***** DATA RECORDS
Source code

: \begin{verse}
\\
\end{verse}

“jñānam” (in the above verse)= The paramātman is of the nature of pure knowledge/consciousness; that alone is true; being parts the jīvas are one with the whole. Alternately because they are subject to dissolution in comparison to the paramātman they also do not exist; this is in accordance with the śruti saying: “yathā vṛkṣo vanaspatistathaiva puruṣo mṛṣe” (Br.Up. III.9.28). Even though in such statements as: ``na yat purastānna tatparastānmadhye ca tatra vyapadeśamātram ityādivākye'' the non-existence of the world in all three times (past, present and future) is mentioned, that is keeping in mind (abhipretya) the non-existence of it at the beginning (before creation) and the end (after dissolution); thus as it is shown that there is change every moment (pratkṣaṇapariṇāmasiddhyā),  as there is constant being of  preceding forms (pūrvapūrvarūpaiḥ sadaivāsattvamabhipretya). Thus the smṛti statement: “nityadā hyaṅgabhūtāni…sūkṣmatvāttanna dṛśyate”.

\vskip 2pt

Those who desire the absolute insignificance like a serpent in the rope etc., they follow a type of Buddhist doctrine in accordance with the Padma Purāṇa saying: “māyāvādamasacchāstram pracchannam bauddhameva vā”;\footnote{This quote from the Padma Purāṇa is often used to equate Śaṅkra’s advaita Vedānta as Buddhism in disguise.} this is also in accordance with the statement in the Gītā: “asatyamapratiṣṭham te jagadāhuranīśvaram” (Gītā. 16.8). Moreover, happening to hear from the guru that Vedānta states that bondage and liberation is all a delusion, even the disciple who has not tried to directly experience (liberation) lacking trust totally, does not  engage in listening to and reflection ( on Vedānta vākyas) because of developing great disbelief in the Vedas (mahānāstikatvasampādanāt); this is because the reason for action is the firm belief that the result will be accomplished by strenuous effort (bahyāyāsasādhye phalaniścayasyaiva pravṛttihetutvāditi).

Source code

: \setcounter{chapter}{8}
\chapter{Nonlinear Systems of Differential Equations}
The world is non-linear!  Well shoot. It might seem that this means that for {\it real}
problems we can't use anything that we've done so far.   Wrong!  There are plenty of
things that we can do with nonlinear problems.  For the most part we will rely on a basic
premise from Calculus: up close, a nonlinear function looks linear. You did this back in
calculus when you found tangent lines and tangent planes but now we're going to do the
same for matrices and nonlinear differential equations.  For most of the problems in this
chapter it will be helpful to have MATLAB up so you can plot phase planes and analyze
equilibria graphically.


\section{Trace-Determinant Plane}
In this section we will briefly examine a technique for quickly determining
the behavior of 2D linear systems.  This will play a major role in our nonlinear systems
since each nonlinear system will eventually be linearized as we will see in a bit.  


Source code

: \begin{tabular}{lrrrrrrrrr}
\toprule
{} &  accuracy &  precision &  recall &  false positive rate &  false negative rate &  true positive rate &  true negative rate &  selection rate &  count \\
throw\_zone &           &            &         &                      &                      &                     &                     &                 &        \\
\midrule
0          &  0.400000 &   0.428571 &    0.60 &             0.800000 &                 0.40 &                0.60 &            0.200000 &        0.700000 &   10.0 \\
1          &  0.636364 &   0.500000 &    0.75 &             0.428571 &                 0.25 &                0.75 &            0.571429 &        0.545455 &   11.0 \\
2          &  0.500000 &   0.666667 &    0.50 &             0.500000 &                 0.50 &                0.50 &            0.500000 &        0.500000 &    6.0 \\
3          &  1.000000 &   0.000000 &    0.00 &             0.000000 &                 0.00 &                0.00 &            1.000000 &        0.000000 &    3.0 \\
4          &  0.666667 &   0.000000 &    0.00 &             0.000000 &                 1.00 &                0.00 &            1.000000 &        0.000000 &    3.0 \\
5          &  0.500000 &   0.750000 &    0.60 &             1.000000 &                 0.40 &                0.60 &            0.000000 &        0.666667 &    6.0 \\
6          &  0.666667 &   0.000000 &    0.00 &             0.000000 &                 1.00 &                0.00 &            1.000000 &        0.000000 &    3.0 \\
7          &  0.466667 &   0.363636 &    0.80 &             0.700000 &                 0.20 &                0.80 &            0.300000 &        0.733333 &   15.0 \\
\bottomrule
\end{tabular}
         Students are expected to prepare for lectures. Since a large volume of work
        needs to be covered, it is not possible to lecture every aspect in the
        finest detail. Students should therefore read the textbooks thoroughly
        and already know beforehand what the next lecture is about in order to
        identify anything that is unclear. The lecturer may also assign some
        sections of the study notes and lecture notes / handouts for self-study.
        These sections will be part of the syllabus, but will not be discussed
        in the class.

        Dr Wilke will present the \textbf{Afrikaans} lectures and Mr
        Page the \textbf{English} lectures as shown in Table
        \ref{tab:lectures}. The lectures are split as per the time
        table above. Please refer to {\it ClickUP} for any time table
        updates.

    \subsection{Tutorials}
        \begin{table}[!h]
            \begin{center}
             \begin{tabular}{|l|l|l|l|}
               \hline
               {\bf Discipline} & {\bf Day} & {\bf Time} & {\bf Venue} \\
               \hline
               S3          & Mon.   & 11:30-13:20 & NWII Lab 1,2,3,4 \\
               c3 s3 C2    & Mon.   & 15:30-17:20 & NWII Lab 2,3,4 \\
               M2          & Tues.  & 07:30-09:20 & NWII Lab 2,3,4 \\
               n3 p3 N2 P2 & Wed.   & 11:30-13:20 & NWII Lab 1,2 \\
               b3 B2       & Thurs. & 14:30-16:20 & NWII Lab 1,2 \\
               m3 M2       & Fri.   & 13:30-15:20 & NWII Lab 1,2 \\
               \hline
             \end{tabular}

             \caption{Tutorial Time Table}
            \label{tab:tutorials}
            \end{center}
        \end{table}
**********
PROBLEM: Working from the material above, reproduce it in full and unchanged.

EXPECTED ANSWER:
Source code

: \begin{verse}
\\
\end{verse}

“jñānam” (in the above verse)= The paramātman is of the nature of pure knowledge/consciousness; that alone is true; being parts the jīvas are one with the whole. Alternately because they are subject to dissolution in comparison to the paramātman they also do not exist; this is in accordance with the śruti saying: “yathā vṛkṣo vanaspatistathaiva puruṣo mṛṣe” (Br.Up. III.9.28). Even though in such statements as: ``na yat purastānna tatparastānmadhye ca tatra vyapadeśamātram ityādivākye'' the non-existence of the world in all three times (past, present and future) is mentioned, that is keeping in mind (abhipretya) the non-existence of it at the beginning (before creation) and the end (after dissolution); thus as it is shown that there is change every moment (pratkṣaṇapariṇāmasiddhyā),  as there is constant being of  preceding forms (pūrvapūrvarūpaiḥ sadaivāsattvamabhipretya). Thus the smṛti statement: “nityadā hyaṅgabhūtāni…sūkṣmatvāttanna dṛśyate”.

\vskip 2pt

Those who desire the absolute insignificance like a serpent in the rope etc., they follow a type of Buddhist doctrine in accordance with the Padma Purāṇa saying: “māyāvādamasacchāstram pracchannam bauddhameva vā”;\footnote{This quote from the Padma Purāṇa is often used to equate Śaṅkra’s advaita Vedānta as Buddhism in disguise.} this is also in accordance with the statement in the Gītā: “asatyamapratiṣṭham te jagadāhuranīśvaram” (Gītā. 16.8). Moreover, happening to hear from the guru that Vedānta states that bondage and liberation is all a delusion, even the disciple who has not tried to directly experience (liberation) lacking trust totally, does not  engage in listening to and reflection ( on Vedānta vākyas) because of developing great disbelief in the Vedas (mahānāstikatvasampādanāt); this is because the reason for action is the firm belief that the result will be accomplished by strenuous effort (bahyāyāsasādhye phalaniścayasyaiva pravṛttihetutvāditi).

Source code

: \setcounter{chapter}{8}
\chapter{Nonlinear Systems of Differential Equations}
The world is non-linear!  Well shoot. It might seem that this means that for {\it real}
problems we can't use anything that we've done so far.   Wrong!  There are plenty of
things that we can do with nonlinear problems.  For the most part we will rely on a basic
premise from Calculus: up close, a nonlinear function looks linear. You did this back in
calculus when you found tangent lines and tangent planes but now we're going to do the
same for matrices and nonlinear differential equations.  For most of the problems in this
chapter it will be helpful to have MATLAB up so you can plot phase planes and analyze
equilibria graphically.


\section{Trace-Determinant Plane}
In this section we will briefly examine a technique for quickly determining
the behavior of 2D linear systems.  This will play a major role in our nonlinear systems
since each nonlinear system will eventually be linearized as we will see in a bit.  


Source code

: \begin{tabular}{lrrrrrrrrr}
\toprule
{} &  accuracy &  precision &  recall &  false positive rate &  false negative rate &  true positive rate &  true negative rate &  selection rate &  count \\
throw\_zone &           &            &         &                      &                      &                     &                     &                 &        \\
\midrule
0          &  0.400000 &   0.428571 &    0.60 &             0.800000 &                 0.40 &                0.60 &            0.200000 &        0.700000 &   10.0 \\
1          &  0.636364 &   0.500000 &    0.75 &             0.428571 &                 0.25 &                0.75 &            0.571429 &        0.545455 &   11.0 \\
2          &  0.500000 &   0.666667 &    0.50 &             0.500000 &                 0.50 &                0.50 &            0.500000 &        0.500000 &    6.0 \\
3          &  1.000000 &   0.000000 &    0.00 &             0.000000 &                 0.00 &                0.00 &            1.000000 &        0.000000 &    3.0 \\
4          &  0.666667 &   0.000000 &    0.00 &             0.000000 &                 1.00 &                0.00 &            1.000000 &        0.000000 &    3.0 \\
5          &  0.500000 &   0.750000 &    0.60 &             1.000000 &                 0.40 &                0.60 &            0.000000 &        0.666667 &    6.0 \\
6          &  0.666667 &   0.000000 &    0.00 &             0.000000 &                 1.00 &                0.00 &            1.000000 &        0.000000 &    3.0 \\
7          &  0.466667 &   0.363636 &    0.80 &             0.700000 &                 0.20 &                0.80 &            0.300000 &        0.733333 &   15.0 \\
\bottomrule
\end{tabular}
         Students are expected to prepare for lectures. Since a large volume of work
        needs to be covered, it is not possible to lecture every aspect in the
        finest detail. Students should therefore read the textbooks thoroughly
        and already know beforehand what the next lecture is about in order to
        identify anything that is unclear. The lecturer may also assign some
        sections of the study notes and lecture notes / handouts for self-study.
        These sections will be part of the syllabus, but will not be discussed
        in the class.

        Dr Wilke will present the \textbf{Afrikaans} lectures and Mr
        Page the \textbf{English} lectures as shown in Table
        \ref{tab:lectures}. The lectures are split as per the time
        table above. Please refer to {\it ClickUP} for any time table
        updates.

    \subsection{Tutorials}
        \begin{table}[!h]
            \begin{center}
             \begin{tabular}{|l|l|l|l|}
               \hline
               {\bf Discipline} & {\bf Day} & {\bf Time} & {\bf Venue} \\
               \hline
               S3          & Mon.   & 11:30-13:20 & NWII Lab 1,2,3,4 \\
               c3 s3 C2    & Mon.   & 15:30-17:20 & NWII Lab 2,3,4 \\
               M2          & Tues.  & 07:30-09:20 & NWII Lab 2,3,4 \\
               n3 p3 N2 P2 & Wed.   & 11:30-13:20 & NWII Lab 1,2 \\
               b3 B2       & Thurs. & 14:30-16:20 & NWII Lab 1,2 \\
               m3 M2       & Fri.   & 13:30-15:20 & NWII Lab 1,2 \\
               \hline
             \end{tabular}

             \caption{Tutorial Time Table}
            \label{tab:tutorials}
            \end{center}
        \end{table}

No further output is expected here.